● **Your objective**
A verbatim transcript of the data below is required, images omitted.

Excerpts from a dataset:
..........
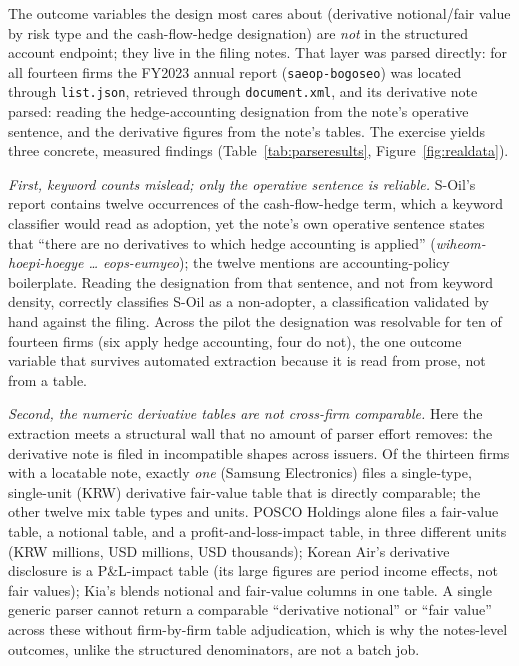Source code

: \documentclass[11pt,a4paper]{article}
\begin{document}
The outcome variables the design most cares about (derivative notional/fair value by risk type and the cash-flow-hedge designation) are \emph{not} in the structured account endpoint; they live in the filing notes. That layer was parsed directly: for all fourteen firms the FY2023 annual report (\texttt{saeop-bogoseo}) was located through \texttt{list.json}, retrieved through \texttt{document.xml}, and its derivative note parsed: reading the hedge-accounting designation from the note's operative sentence, and the derivative figures from the note's tables. The exercise yields three concrete, measured findings (Table~\ref{tab:parseresults}, Figure~\ref{fig:realdata}).

\emph{First, keyword counts mislead; only the operative sentence is reliable.} S-Oil's report contains twelve occurrences of the cash-flow-hedge term, which a keyword classifier would read as adoption, yet the note's own operative sentence states that ``there are no derivatives to which hedge accounting is applied'' (\emph{wiheom-hoepi-hoegye \ldots{} eops-eumyeo}); the twelve mentions are accounting-policy boilerplate. Reading the designation from that sentence, and not from keyword density, correctly classifies S-Oil as a non-adopter, a classification validated by hand against the filing. Across the pilot the designation was resolvable for ten of fourteen firms (six apply hedge accounting, four do not), the one outcome variable that survives automated extraction because it is read from prose, not from a table.

\emph{Second, the numeric derivative tables are not cross-firm comparable.} Here the extraction meets a structural wall that no amount of parser effort removes: the derivative note is filed in incompatible shapes across issuers. Of the thirteen firms with a locatable note, exactly \emph{one} (Samsung Electronics) files a single-type, single-unit (KRW) derivative fair-value table that is directly comparable; the other twelve mix table types and units. POSCO Holdings alone files a fair-value table, a notional table, and a profit-and-loss-impact table, in three different units (KRW millions, USD millions, USD thousands); Korean Air's derivative disclosure is a P\&L-impact table (its large figures are period income effects, not fair values); Kia's blends notional and fair-value columns in one table. A single generic parser cannot return a comparable ``derivative notional'' or ``fair value'' across these without firm-by-firm table adjudication, which is why the notes-level outcomes, unlike the structured denominators, are not a batch job.
\end{document}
..........
● **Result below**
Source code

: \documentclass[11pt,a4paper]{article}
\begin{document}
The outcome variables the design most cares about (derivative notional/fair value by risk type and the cash-flow-hedge designation) are \emph{not} in the structured account endpoint; they live in the filing notes. That layer was parsed directly: for all fourteen firms the FY2023 annual report (\texttt{saeop-bogoseo}) was located through \texttt{list.json}, retrieved through \texttt{document.xml}, and its derivative note parsed: reading the hedge-accounting designation from the note's operative sentence, and the derivative figures from the note's tables. The exercise yields three concrete, measured findings (Table~\ref{tab:parseresults}, Figure~\ref{fig:realdata}).

\emph{First, keyword counts mislead; only the operative sentence is reliable.} S-Oil's report contains twelve occurrences of the cash-flow-hedge term, which a keyword classifier would read as adoption, yet the note's own operative sentence states that ``there are no derivatives to which hedge accounting is applied'' (\emph{wiheom-hoepi-hoegye \ldots{} eops-eumyeo}); the twelve mentions are accounting-policy boilerplate. Reading the designation from that sentence, and not from keyword density, correctly classifies S-Oil as a non-adopter, a classification validated by hand against the filing. Across the pilot the designation was resolvable for ten of fourteen firms (six apply hedge accounting, four do not), the one outcome variable that survives automated extraction because it is read from prose, not from a table.

\emph{Second, the numeric derivative tables are not cross-firm comparable.} Here the extraction meets a structural wall that no amount of parser effort removes: the derivative note is filed in incompatible shapes across issuers. Of the thirteen firms with a locatable note, exactly \emph{one} (Samsung Electronics) files a single-type, single-unit (KRW) derivative fair-value table that is directly comparable; the other twelve mix table types and units. POSCO Holdings alone files a fair-value table, a notional table, and a profit-and-loss-impact table, in three different units (KRW millions, USD millions, USD thousands); Korean Air's derivative disclosure is a P\&L-impact table (its large figures are period income effects, not fair values); Kia's blends notional and fair-value columns in one table. A single generic parser cannot return a comparable ``derivative notional'' or ``fair value'' across these without firm-by-firm table adjudication, which is why the notes-level outcomes, unlike the structured denominators, are not a batch job.
\end{document}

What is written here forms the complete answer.